Сороковник. Части 1-4
Высокий, как все здешние. Тонок в кости, но накачан: под курткой не только наплечники прощупывались, но и каменные мышцы. И как лихо он меня на коня закинул, одним движением, это вам не Лорина рука, хоть и крепкая, но всё-таки женская! Лицо у него интересное: скулы чуть приподняты, разрез глаз восточный, губы причудливого изгиба. И запах от него странный: освежающая нотка самшита, горечь осенней хризантемы… Эй, Ваня, что с тобой? Ты его боишься или им любуешься?
Сама не пойму. Просто хочу понять, чем я ему не угодила?
Нет, лучше выкинуть его из головы. Встречалась я с подобными людьми: с виду приятные, а в общении невозможны. И если по долгу службы приходилось с ними общаться — старалась сдерживаться и избегать конфликтов; но никаких контактов вне работы! Вот и сейчас: никто не заставляет меня с ним видеться, стало быть, и голову ломать не над чем. Мне Некромант ни к чему, вроде, а уж я ему — тем более.

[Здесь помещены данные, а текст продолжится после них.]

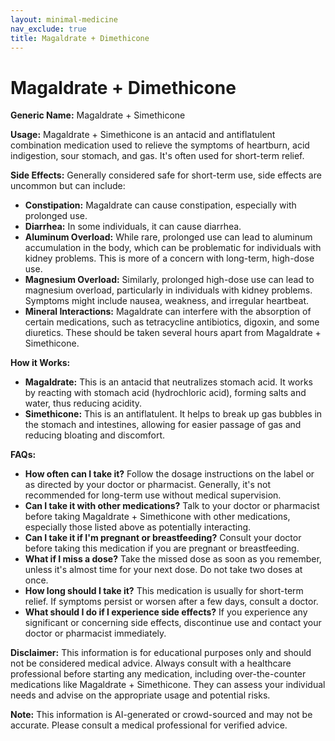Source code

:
 ```yaml
---
layout: minimal-medicine
nav_exclude: true
title: Magaldrate + Dimethicone
---
```


# Magaldrate + Dimethicone

**Generic Name:** Magaldrate + Simethicone

**Usage:**  Magaldrate + Simethicone is an antacid and antiflatulent combination medication used to relieve the symptoms of heartburn, acid indigestion, sour stomach, and gas.  It's often used for short-term relief.

**Side Effects:**  Generally considered safe for short-term use, side effects are uncommon but can include:

* **Constipation:**  Magaldrate can cause constipation, especially with prolonged use.
* **Diarrhea:** In some individuals, it can cause diarrhea.
* **Aluminum Overload:**  While rare, prolonged use can lead to aluminum accumulation in the body, which can be problematic for individuals with kidney problems.  This is more of a concern with long-term, high-dose use.
* **Magnesium Overload:** Similarly, prolonged high-dose use can lead to magnesium overload, particularly in individuals with kidney problems.  Symptoms might include nausea, weakness, and irregular heartbeat.
* **Mineral Interactions:**  Magaldrate can interfere with the absorption of certain medications, such as tetracycline antibiotics, digoxin, and some diuretics.  These should be taken several hours apart from Magaldrate + Simethicone.


**How it Works:**

* **Magaldrate:** This is an antacid that neutralizes stomach acid. It works by reacting with stomach acid (hydrochloric acid), forming salts and water, thus reducing acidity.
* **Simethicone:** This is an antiflatulent. It helps to break up gas bubbles in the stomach and intestines, allowing for easier passage of gas and reducing bloating and discomfort.


**FAQs:**

* **How often can I take it?** Follow the dosage instructions on the label or as directed by your doctor or pharmacist.  Generally, it's not recommended for long-term use without medical supervision.
* **Can I take it with other medications?**  Talk to your doctor or pharmacist before taking Magaldrate + Simethicone with other medications, especially those listed above as potentially interacting.
* **Can I take it if I'm pregnant or breastfeeding?**  Consult your doctor before taking this medication if you are pregnant or breastfeeding.
* **What if I miss a dose?** Take the missed dose as soon as you remember, unless it's almost time for your next dose. Do not take two doses at once.
* **How long should I take it?**  This medication is usually for short-term relief.  If symptoms persist or worsen after a few days, consult a doctor.
* **What should I do if I experience side effects?** If you experience any significant or concerning side effects, discontinue use and contact your doctor or pharmacist immediately.


**Disclaimer:** This information is for educational purposes only and should not be considered medical advice.  Always consult with a healthcare professional before starting any medication, including over-the-counter medications like Magaldrate + Simethicone. They can assess your individual needs and advise on the appropriate usage and potential risks.


**Note:** This information is AI-generated or crowd-sourced and may not be accurate. Please consult a medical professional for verified advice.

Вот всё и выяснилось, с облегчением говорю себе. Но на всякий случай, пока луна ярко светит, заряжаю ещё один нож. Я уже умею это делать. И втыкаю первый, маленький, под входную притолоку, как и раньше, а другой — над дверью в светлицу.
Добравшись до укладки, вспоминаю, что так и не взяла себе одеяло. Вот незадача! Что же я сегодня такая тормозная? Прав был Наставник: переутомилась, и в разговоры не сразу въезжаю, и забываю, за чем пошла… Снова теребить Яна неохота. Одну ночь как-нибудь обойдусь — вон, курткой прикроюсь. Я взбиваю подушку, и, едва коснувшись её, вырубаюсь.
А просыпаюсь от тяжёлого взгляда.
Открываю глаза и пытаюсь вскочить. Но ещё раньше на шею мне ложатся холодные пальцы. Болезненно давят на несколько точек, и я тряпкой обмякаю, не в силах пошевелиться, только в ужасе смотрю на Магу.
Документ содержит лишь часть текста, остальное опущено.